TASK INSTRUCTIONS –
Could the data below be printed out exactly, with the pictures left out?
════════════════════
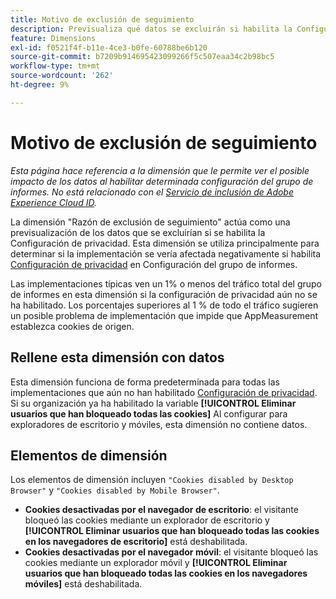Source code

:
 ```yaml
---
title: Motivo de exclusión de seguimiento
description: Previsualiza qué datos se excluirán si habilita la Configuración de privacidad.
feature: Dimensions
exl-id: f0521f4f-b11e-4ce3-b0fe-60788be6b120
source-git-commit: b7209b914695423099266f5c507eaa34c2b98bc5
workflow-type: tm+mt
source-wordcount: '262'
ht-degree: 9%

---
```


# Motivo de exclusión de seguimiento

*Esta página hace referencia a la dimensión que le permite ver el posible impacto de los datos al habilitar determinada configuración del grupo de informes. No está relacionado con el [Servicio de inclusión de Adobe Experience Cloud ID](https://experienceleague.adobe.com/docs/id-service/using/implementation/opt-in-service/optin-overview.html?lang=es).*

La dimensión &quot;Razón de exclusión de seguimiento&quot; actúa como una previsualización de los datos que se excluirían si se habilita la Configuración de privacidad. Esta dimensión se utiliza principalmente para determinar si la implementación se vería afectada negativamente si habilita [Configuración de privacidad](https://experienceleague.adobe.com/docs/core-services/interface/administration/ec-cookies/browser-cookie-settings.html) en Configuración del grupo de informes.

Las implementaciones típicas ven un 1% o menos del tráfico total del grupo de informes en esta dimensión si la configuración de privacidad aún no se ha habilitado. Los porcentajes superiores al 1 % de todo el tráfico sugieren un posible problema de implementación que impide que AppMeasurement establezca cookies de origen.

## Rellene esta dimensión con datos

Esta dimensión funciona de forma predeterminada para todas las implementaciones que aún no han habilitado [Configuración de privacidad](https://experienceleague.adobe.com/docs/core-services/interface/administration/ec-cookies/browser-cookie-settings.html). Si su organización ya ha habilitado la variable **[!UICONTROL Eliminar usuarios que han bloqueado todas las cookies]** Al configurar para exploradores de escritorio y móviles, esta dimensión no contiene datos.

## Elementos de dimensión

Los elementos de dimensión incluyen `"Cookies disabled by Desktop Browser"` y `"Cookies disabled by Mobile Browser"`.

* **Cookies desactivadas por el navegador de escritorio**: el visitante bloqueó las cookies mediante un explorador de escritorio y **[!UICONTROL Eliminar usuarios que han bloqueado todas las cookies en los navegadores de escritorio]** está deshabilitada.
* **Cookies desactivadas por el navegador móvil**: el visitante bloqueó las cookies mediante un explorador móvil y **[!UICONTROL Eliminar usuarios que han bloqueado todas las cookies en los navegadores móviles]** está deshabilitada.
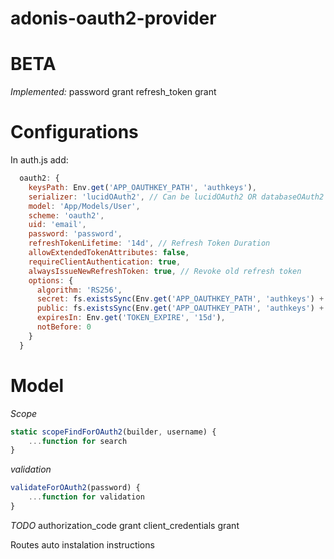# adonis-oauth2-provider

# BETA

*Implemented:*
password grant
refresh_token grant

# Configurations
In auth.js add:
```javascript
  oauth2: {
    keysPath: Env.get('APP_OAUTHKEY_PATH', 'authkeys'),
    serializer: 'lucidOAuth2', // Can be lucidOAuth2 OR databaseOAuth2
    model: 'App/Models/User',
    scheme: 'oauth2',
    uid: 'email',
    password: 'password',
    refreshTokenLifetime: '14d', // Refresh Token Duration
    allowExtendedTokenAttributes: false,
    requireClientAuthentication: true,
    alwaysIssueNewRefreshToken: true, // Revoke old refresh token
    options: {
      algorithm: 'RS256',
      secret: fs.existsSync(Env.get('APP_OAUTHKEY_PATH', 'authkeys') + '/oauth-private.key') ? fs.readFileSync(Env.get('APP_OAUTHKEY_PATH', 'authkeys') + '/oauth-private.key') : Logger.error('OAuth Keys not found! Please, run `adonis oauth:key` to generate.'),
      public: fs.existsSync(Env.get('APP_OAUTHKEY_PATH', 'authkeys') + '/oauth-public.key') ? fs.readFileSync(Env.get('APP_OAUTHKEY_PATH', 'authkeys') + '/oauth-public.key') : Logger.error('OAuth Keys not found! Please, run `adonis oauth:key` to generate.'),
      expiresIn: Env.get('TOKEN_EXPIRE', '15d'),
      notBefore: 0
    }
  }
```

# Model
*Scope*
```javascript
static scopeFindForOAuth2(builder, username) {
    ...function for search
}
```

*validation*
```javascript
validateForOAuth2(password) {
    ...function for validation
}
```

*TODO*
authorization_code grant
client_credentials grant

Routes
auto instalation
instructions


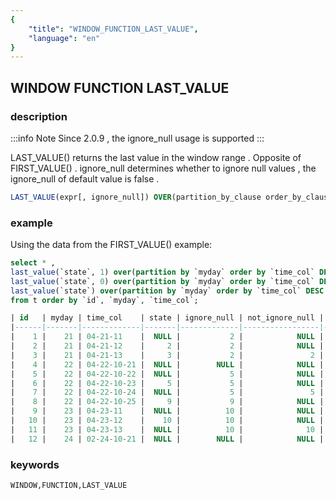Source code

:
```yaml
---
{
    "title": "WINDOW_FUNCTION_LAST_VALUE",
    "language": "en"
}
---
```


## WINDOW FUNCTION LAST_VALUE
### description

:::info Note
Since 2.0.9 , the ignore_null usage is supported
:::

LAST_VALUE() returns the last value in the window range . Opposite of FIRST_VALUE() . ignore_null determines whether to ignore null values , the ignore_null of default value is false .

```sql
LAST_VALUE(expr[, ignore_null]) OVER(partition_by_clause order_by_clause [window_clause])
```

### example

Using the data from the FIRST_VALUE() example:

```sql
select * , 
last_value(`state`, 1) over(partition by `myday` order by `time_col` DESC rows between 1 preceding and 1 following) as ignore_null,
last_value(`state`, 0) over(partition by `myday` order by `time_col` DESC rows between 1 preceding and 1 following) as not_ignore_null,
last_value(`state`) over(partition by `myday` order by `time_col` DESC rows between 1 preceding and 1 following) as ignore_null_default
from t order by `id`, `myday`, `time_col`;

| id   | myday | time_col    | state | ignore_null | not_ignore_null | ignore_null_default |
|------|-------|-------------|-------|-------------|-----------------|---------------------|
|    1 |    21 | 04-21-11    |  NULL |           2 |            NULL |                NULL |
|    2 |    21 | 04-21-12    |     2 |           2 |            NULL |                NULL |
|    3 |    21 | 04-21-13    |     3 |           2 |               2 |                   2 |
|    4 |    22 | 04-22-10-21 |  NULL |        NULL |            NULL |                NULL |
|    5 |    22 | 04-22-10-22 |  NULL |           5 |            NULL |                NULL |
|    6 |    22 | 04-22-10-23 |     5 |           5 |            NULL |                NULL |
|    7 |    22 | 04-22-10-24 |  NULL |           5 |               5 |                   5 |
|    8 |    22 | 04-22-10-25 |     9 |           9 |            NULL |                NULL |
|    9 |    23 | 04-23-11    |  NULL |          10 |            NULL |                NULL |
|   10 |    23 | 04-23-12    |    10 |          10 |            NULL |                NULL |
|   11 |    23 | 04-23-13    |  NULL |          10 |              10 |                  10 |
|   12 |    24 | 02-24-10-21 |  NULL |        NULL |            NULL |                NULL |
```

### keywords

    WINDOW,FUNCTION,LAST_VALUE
════════════════════
ANSWER SECTION –
Source code

:
 ```yaml
---
title: Motivo de exclusión de seguimiento
description: Previsualiza qué datos se excluirán si habilita la Configuración de privacidad.
feature: Dimensions
exl-id: f0521f4f-b11e-4ce3-b0fe-60788be6b120
source-git-commit: b7209b914695423099266f5c507eaa34c2b98bc5
workflow-type: tm+mt
source-wordcount: '262'
ht-degree: 9%

---
```


# Motivo de exclusión de seguimiento

*Esta página hace referencia a la dimensión que le permite ver el posible impacto de los datos al habilitar determinada configuración del grupo de informes. No está relacionado con el [Servicio de inclusión de Adobe Experience Cloud ID](https://experienceleague.adobe.com/docs/id-service/using/implementation/opt-in-service/optin-overview.html?lang=es).*

La dimensión &quot;Razón de exclusión de seguimiento&quot; actúa como una previsualización de los datos que se excluirían si se habilita la Configuración de privacidad. Esta dimensión se utiliza principalmente para determinar si la implementación se vería afectada negativamente si habilita [Configuración de privacidad](https://experienceleague.adobe.com/docs/core-services/interface/administration/ec-cookies/browser-cookie-settings.html) en Configuración del grupo de informes.

Las implementaciones típicas ven un 1% o menos del tráfico total del grupo de informes en esta dimensión si la configuración de privacidad aún no se ha habilitado. Los porcentajes superiores al 1 % de todo el tráfico sugieren un posible problema de implementación que impide que AppMeasurement establezca cookies de origen.

## Rellene esta dimensión con datos

Esta dimensión funciona de forma predeterminada para todas las implementaciones que aún no han habilitado [Configuración de privacidad](https://experienceleague.adobe.com/docs/core-services/interface/administration/ec-cookies/browser-cookie-settings.html). Si su organización ya ha habilitado la variable **[!UICONTROL Eliminar usuarios que han bloqueado todas las cookies]** Al configurar para exploradores de escritorio y móviles, esta dimensión no contiene datos.

## Elementos de dimensión

Los elementos de dimensión incluyen `"Cookies disabled by Desktop Browser"` y `"Cookies disabled by Mobile Browser"`.

* **Cookies desactivadas por el navegador de escritorio**: el visitante bloqueó las cookies mediante un explorador de escritorio y **[!UICONTROL Eliminar usuarios que han bloqueado todas las cookies en los navegadores de escritorio]** está deshabilitada.
* **Cookies desactivadas por el navegador móvil**: el visitante bloqueó las cookies mediante un explorador móvil y **[!UICONTROL Eliminar usuarios que han bloqueado todas las cookies en los navegadores móviles]** está deshabilitada.
# adonis-oauth2-provider

# BETA

*Implemented:*
password grant
refresh_token grant

# Configurations
In auth.js add:
```javascript
  oauth2: {
    keysPath: Env.get('APP_OAUTHKEY_PATH', 'authkeys'),
    serializer: 'lucidOAuth2', // Can be lucidOAuth2 OR databaseOAuth2
    model: 'App/Models/User',
    scheme: 'oauth2',
    uid: 'email',
    password: 'password',
    refreshTokenLifetime: '14d', // Refresh Token Duration
    allowExtendedTokenAttributes: false,
    requireClientAuthentication: true,
    alwaysIssueNewRefreshToken: true, // Revoke old refresh token
    options: {
      algorithm: 'RS256',
      secret: fs.existsSync(Env.get('APP_OAUTHKEY_PATH', 'authkeys') + '/oauth-private.key') ? fs.readFileSync(Env.get('APP_OAUTHKEY_PATH', 'authkeys') + '/oauth-private.key') : Logger.error('OAuth Keys not found! Please, run `adonis oauth:key` to generate.'),
      public: fs.existsSync(Env.get('APP_OAUTHKEY_PATH', 'authkeys') + '/oauth-public.key') ? fs.readFileSync(Env.get('APP_OAUTHKEY_PATH', 'authkeys') + '/oauth-public.key') : Logger.error('OAuth Keys not found! Please, run `adonis oauth:key` to generate.'),
      expiresIn: Env.get('TOKEN_EXPIRE', '15d'),
      notBefore: 0
    }
  }
```

# Model
*Scope*
```javascript
static scopeFindForOAuth2(builder, username) {
    ...function for search
}
```

*validation*
```javascript
validateForOAuth2(password) {
    ...function for validation
}
```

*TODO*
authorization_code grant
client_credentials grant

Routes
auto instalation
instructions


Source code

:
```yaml
---
{
    "title": "WINDOW_FUNCTION_LAST_VALUE",
    "language": "en"
}
---
```


## WINDOW FUNCTION LAST_VALUE
### description

:::info Note
Since 2.0.9 , the ignore_null usage is supported
:::

LAST_VALUE() returns the last value in the window range . Opposite of FIRST_VALUE() . ignore_null determines whether to ignore null values , the ignore_null of default value is false .

```sql
LAST_VALUE(expr[, ignore_null]) OVER(partition_by_clause order_by_clause [window_clause])
```

### example

Using the data from the FIRST_VALUE() example:

```sql
select * , 
last_value(`state`, 1) over(partition by `myday` order by `time_col` DESC rows between 1 preceding and 1 following) as ignore_null,
last_value(`state`, 0) over(partition by `myday` order by `time_col` DESC rows between 1 preceding and 1 following) as not_ignore_null,
last_value(`state`) over(partition by `myday` order by `time_col` DESC rows between 1 preceding and 1 following) as ignore_null_default
from t order by `id`, `myday`, `time_col`;

| id   | myday | time_col    | state | ignore_null | not_ignore_null | ignore_null_default |
|------|-------|-------------|-------|-------------|-----------------|---------------------|
|    1 |    21 | 04-21-11    |  NULL |           2 |            NULL |                NULL |
|    2 |    21 | 04-21-12    |     2 |           2 |            NULL |                NULL |
|    3 |    21 | 04-21-13    |     3 |           2 |               2 |                   2 |
|    4 |    22 | 04-22-10-21 |  NULL |        NULL |            NULL |                NULL |
|    5 |    22 | 04-22-10-22 |  NULL |           5 |            NULL |                NULL |
|    6 |    22 | 04-22-10-23 |     5 |           5 |            NULL |                NULL |
|    7 |    22 | 04-22-10-24 |  NULL |           5 |               5 |                   5 |
|    8 |    22 | 04-22-10-25 |     9 |           9 |            NULL |                NULL |
|    9 |    23 | 04-23-11    |  NULL |          10 |            NULL |                NULL |
|   10 |    23 | 04-23-12    |    10 |          10 |            NULL |                NULL |
|   11 |    23 | 04-23-13    |  NULL |          10 |              10 |                  10 |
|   12 |    24 | 02-24-10-21 |  NULL |        NULL |            NULL |                NULL |
```

### keywords

    WINDOW,FUNCTION,LAST_VALUE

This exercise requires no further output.